There are a number of problems associated with performing cell cycle experiments in tissue culture cells. The effects of introducing mutant proteins, or overexpressing wild-type proteins, by transient transfection have to be interpreted in a heterogeneous population of cells at fixed points after transfection. Therefore, judging how a particular procedure has affected the cell cycle of any one cell is mostly a matter of informed guesswork. Furthermore, it is difficult to introduce a protein by transfection into cells at a precise stage in the cycle, and, most importantly, progress through the cell cycle, is often affected by the transfection procedure itself (Winters et al. 1998). In an effort to overcome these problems, we have begun to analyze the cell cycle by time-lapse fluorescence microscopy (Hagting et al. 1998). This allows us to follow individual cells through an entire cell cycle. We have combined this with microinjection into synchronized cells to introduce cell cycle regulators at defined points in the cell cycle. Furthermore, we introduce regulators in the form of fusion proteins with a modified form of green fluorescent protein (MmGFP) (Zernicka-Goetz et al. 1996, Zernicka-Goetz et al. 1997). This allows us to follow the subcellular localization of specific proteins in real time and gives us a dynamic view of their behavior when the cell enters mitosis. Using this experimental regime, we find that Cdc25B is a rate-limiting component of mitosis whose overexpression will overcome the unreplicated DNA checkpoint. In contrast, Cdc25C does not accelerate cells into mitosis unless it is coexpressed with cyclin B1, and even this combination does not override the S phase checkpoint. We confirm that there is a marked difference in subcellular localization between Cdc25B and Cdc25C and show that the cytoplasmic localization of Cdc25B is regulated by nuclear export that is dependent on cyclin B1.

Materials and Methods

Cell Culture

HeLa cells were grown in DME supplemented with 5% newborn calf serum, 5% FCS, and antibiotics. HeLa cells were synchronized using a thymidine-aphidicolin protocol (Pines and Hunter 1989). Cells were cultured on the microscope stage in a CO2-independent medium without phenol red (GIBCO BRL). The medium was overlaid with mineral oil (Sigma Chemical Co.) to prevent evaporation. Hydroxyurea was used at a final concentration of 2.5 mM and was added immediately after release from the aphidicolin block.

Plasmid Constructs and Protein Purification

The cyclin B1-MmGFP, cdc25C(S216G), and Wee1 constructs have been previously described (Hagting et al. 1998). Cyclin B1R42A-MmGFP was the gift of Paul Clute (Wellcome/CRC Institute). Cdc25B3 and Cdc25C were tagged at the amino terminus with MmGFP (Zernicka-Goetz et al. 1996, Zernicka-Goetz et al. 1997) by PCR using Taq polymerase and cloned into the pCMX vector (Umesono et al. 1991). The stop codon of GFP was mutated to a Hind III site to link it with the first amino acid of Cdc25B or Cdc25C creating a 3–amino acid linker (Gly-Ile-Pro). Myc-tagged cdc25B2 (Lammer et al. 1998) was cloned into the pCDNA3 vector for expression in HeLa cells. All constructs were sequenced using an Applied Biosystems DNA sequencer. Cyclin B1–cdc2K33R complexes were expressed in and purified from baculovirus-infected cells as described (Hagting et al. 1998). Cyclin B1F146A was expressed in Escherichia coli and purified as described (Hagting et al. 1999).

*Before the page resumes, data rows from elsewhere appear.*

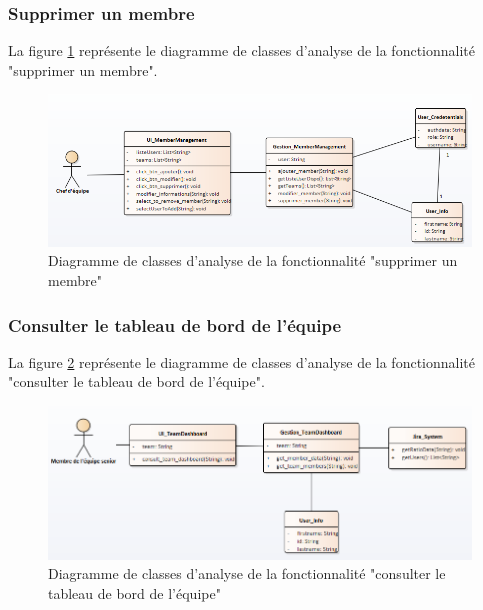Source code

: \subsubsection{Supprimer un membre}
La figure \ref{code67} représente le diagramme de classes d'analyse de la fonctionnalité "supprimer un membre".
\begin{figure}[H]
  \centering
 \includegraphics[scale=0.69]{figures/diagrams/class/deletemember_class_diag.png}
 \caption{Diagramme de classes d'analyse de la fonctionnalité "supprimer un membre"}
 \label{code67}
\end{figure}

\subsubsection{Consulter le tableau de bord de l'équipe}
La figure \ref{code68} représente le diagramme de classes d'analyse de la fonctionnalité "consulter le tableau de bord de l'équipe".
\begin{figure}[H]
  \centering
 \includegraphics[scale=0.69]{figures/diagrams/class/teamdashboard_class_diag.png}
 \caption{Diagramme de classes d'analyse de la fonctionnalité "consulter le tableau de bord de l'équipe"}
 \label{code68}
\end{figure}

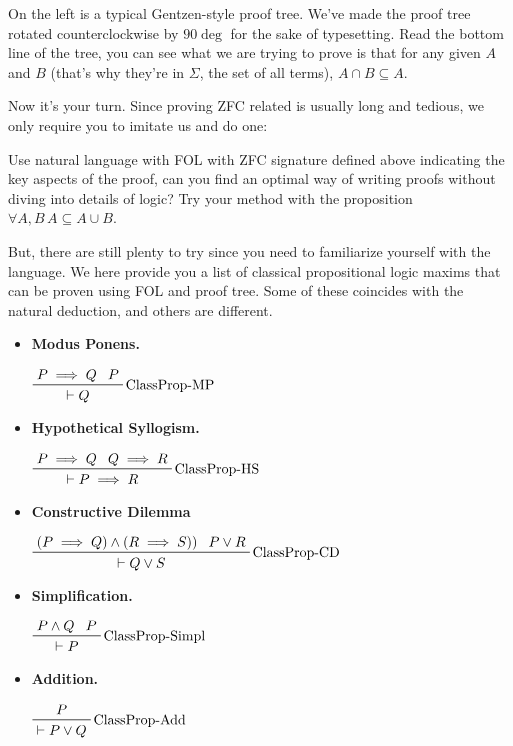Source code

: \documentclass[../main.tex]{subfiles}
\begin{document}
\begin{minipage}[b]{0.6\linewidth}
On the left is a typical Gentzen-style proof tree. We've made the proof tree rotated counterclockwise by $90\deg$ for the sake of typesetting. Read the bottom line of the tree, you can see what we are trying to prove is that for any given $A$ and $B$ (that's why they're in $\Sigma$, the set of all terms), $A\cap B\subseteq A$.

Now it's your turn. Since proving ZFC related is usually long and tedious, we only require you to imitate us and do one:
\begin{exercise}
Use natural language with FOL with ZFC signature defined above indicating the key aspects of the proof, can you find an optimal way of writing proofs without diving into details of logic? Try your method with the proposition $\forall A,B\,A\subseteq A\cup B$.
\end{exercise}
But, there are still plenty to try since you need to familiarize yourself with the language. We here provide you a list of classical propositional logic maxims that can be proven using FOL and proof tree. Some of these coincides with the natural deduction, and others are different.
\begin{itemize}
    \item \textbf{Modus Ponens.} \begin{center}$\prftree[r]{ClassProp-MP}{P\implies Q}{P}{\vdash Q}$\end{center}
    \vspace{-.5cm}\item \textbf{Hypothetical Syllogism.} \begin{center}$\prftree[r]{ClassProp-HS}{P\implies Q}{Q\implies R}{\vdash P\implies R}$\end{center}
    \vspace{-.5cm}\item \textbf{Constructive Dilemma} \begin{center}$\prftree[r]{ClassProp-CD}{(P\implies Q)\land(R\implies S))}{P\lor R}{\vdash Q\lor S}$\end{center}
    \vspace{-.5cm}\item \textbf{Simplification.} \begin{center}$\prftree[r]{ClassProp-Simpl}{P\land Q}{P}{\vdash P}$\end{center}
    \vspace{-.5cm}\item \textbf{Addition.} \begin{center}$\prftree[r]{ClassProp-Add}{P}{\vdash P\lor Q}$\end{center}

\end{itemize}
\end{minipage}
\end{document}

Microinjection and PCC Detection

Constructs expressing cDNAs under the control of the cytomegalovirus promoter were microinjected into cell nuclei using an Eppendorf semi-automatic microinjection apparatus. To assay for condensed chromatin, Hoechst 33342 was added to cells at a concentration of 1 μg/ml at the end of the experiment. Injected cells were identified by green fluorescent protein (GFP) fluorescence and those that had rounded up with abnormally condensed chromatin were scored. At least 50 cells were scored for each injected construct and experiment. Apoptotic cells were assayed using the apoptosis detection kit (R&D Systems, Inc.) and HeLa cells treated with cycloheximide plus tumor necrosis factor α were used as positive controls.

Time-lapse Differential Interference Contrast (DIC) and Fluorescence Imaging

To visualize GFP-chimeras in living cells, cells were cultured on an inverted Leica DMIRB/E microscope using the ΔTC3 system (Bioptechs) to maintain cells at 37°C. Images were captured with a PentaMax CCD camera (Princeton Instruments) fitted to the lateral photo port. GFP- and yellow fluorescent protein (YFP)–chimeras were detected with custom filter sets JP1 and JP2 (Chroma Technology Corp.) and two Lambda 10-2 filter wheels (Sutter Instrument) controlled by a PowerWave computer (PowerComputing). One filter wheel was used to control the wavelength of the excitation light. The other filter wheel controlled the wavelength of the emission light and also the polarizer for DIC images. To distinguish between GFP and YFP we used the JP3 filter set as described (Hagting et al. 1999). Images were collected and processed using IP Lab Spectrum software (Scanalytics Inc.) and exported to Adobe Photoshop for printing.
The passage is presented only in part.